Prep 30 mins
Cook 50 mins
When I saw this recipe in Gourmet Magazine, I knew I would have to try it. The magazine states, "This delicious stuffing is similar to a savory bread pudding." Bake it along side rather than inside, the bird.
- 2 tablespoons vegetable oil
- 1 lb spicy bulk pork sausage
- 1 cup diced celery
- 1 cup diced onion
- 1 cup diced peeled cored apple
- 1 garlic clove, minced
- 1 tablespoon chopped fresh parsley
- 2 teaspoons minced fresh sage
- 1 bay leaf
- 8 cups French bread, 1 inch cubes with crusts (from 1 lb loaf)
- 1 cup whole milk
- 1 cup low-fat chicken broth
- 2 tablespoons butter, melted
- 3 large eggs, beaten to blend
- Heat oil in heavy large skillet over medium heat.
- Add sausage; sauté until cooked through and brown, breaking into pieces with spoon, about 8 minutes.
- Using slotted spoon, transfer sausage to large bowl.
- Add celery and next 6 ingredients to drippings in skillet.

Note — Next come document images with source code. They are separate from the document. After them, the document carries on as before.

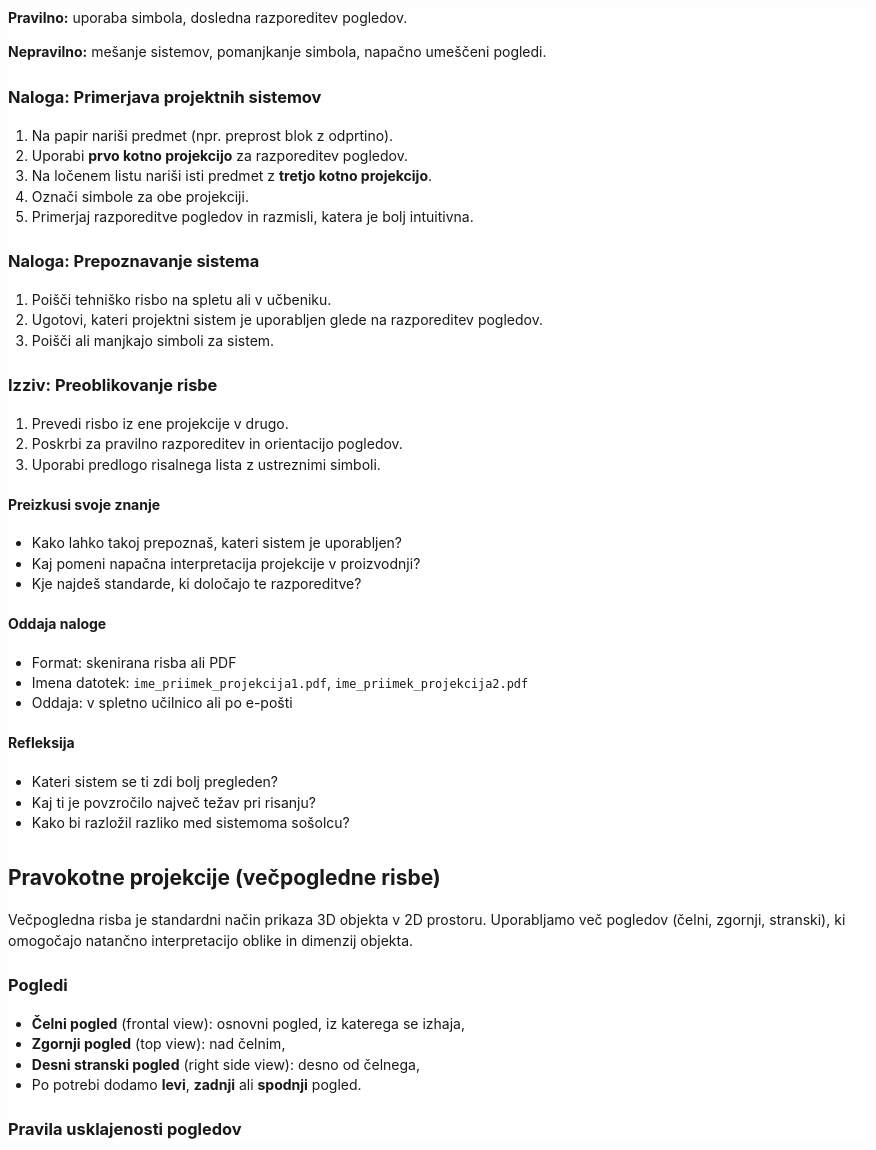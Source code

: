 **Pravilno:** uporaba simbola, dosledna razporeditev pogledov.

**Nepravilno:** mešanje sistemov, pomanjkanje simbola, napačno umeščeni pogledi.

### Naloga: Primerjava projektnih sistemov

1. Na papir nariši predmet (npr. preprost blok z odprtino).
2. Uporabi **prvo kotno projekcijo** za razporeditev pogledov.
3. Na ločenem listu nariši isti predmet z **tretjo kotno projekcijo**.
4. Označi simbole za obe projekciji.
5. Primerjaj razporeditve pogledov in razmisli, katera je bolj intuitivna.

### Naloga: Prepoznavanje sistema

1. Poišči tehniško risbo na spletu ali v učbeniku.
2. Ugotovi, kateri projektni sistem je uporabljen glede na razporeditev pogledov.
3. Poišči ali manjkajo simboli za sistem.

### Izziv: Preoblikovanje risbe

1. Prevedi risbo iz ene projekcije v drugo.
2. Poskrbi za pravilno razporeditev in orientacijo pogledov.
3. Uporabi predlogo risalnega lista z ustreznimi simboli.

#### Preizkusi svoje znanje
- Kako lahko takoj prepoznaš, kateri sistem je uporabljen?
- Kaj pomeni napačna interpretacija projekcije v proizvodnji?
- Kje najdeš standarde, ki določajo te razporeditve?

#### Oddaja naloge
- Format: skenirana risba ali PDF
- Imena datotek: `ime_priimek_projekcija1.pdf`, `ime_priimek_projekcija2.pdf`
- Oddaja: v spletno učilnico ali po e-pošti

#### Refleksija
- Kateri sistem se ti zdi bolj pregleden?
- Kaj ti je povzročilo največ težav pri risanju?
- Kako bi razložil razliko med sistemoma sošolcu?

## Pravokotne projekcije (večpogledne risbe)

Večpogledna risba je standardni način prikaza 3D objekta v 2D prostoru. Uporabljamo več pogledov (čelni, zgornji, stranski), ki omogočajo natančno interpretacijo oblike in dimenzij objekta.

### Pogledi

- **Čelni pogled** (frontal view): osnovni pogled, iz katerega se izhaja,
- **Zgornji pogled** (top view): nad čelnim,
- **Desni stranski pogled** (right side view): desno od čelnega,
- Po potrebi dodamo **levi**, **zadnji** ali **spodnji** pogled.

### Pravila usklajenosti pogledov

- Sauté over medium heat until vegetables are soft, about 5 minutes.
- Discard bay leaf.
- Add mixture to sausage.
- (Can be made 1 day ahead. Cover; chill. Reduce to lukewarm before continuing.) Preheat oven to 350°F.
- Butter 13x9x2-inch glass baking dish.
- Add bread to sausage mixture.
- Whisk milk, broth, and butter in bowl to blend.
- Mix into stuffing; season stuffing with salt and pepper.
- Mix in eggs; transfer to prepared dish.
- Bake uncovered until cooked through and brown, about 50 minutes.
this stuffing was so great! being a vegetarian i did make some obvious substitutions: veg sausage and veg broth. mmmmm... my taste buds thank you.
Kind of mild, my sausage was spicy enough to make up for it though and it turned out fine.
Bev, I thought the flavors were really great, and I like the salty sausage and sweet apple combo. I think in the future I'd make it without the custard base because I like a dryer stuffing. Thanks for posting!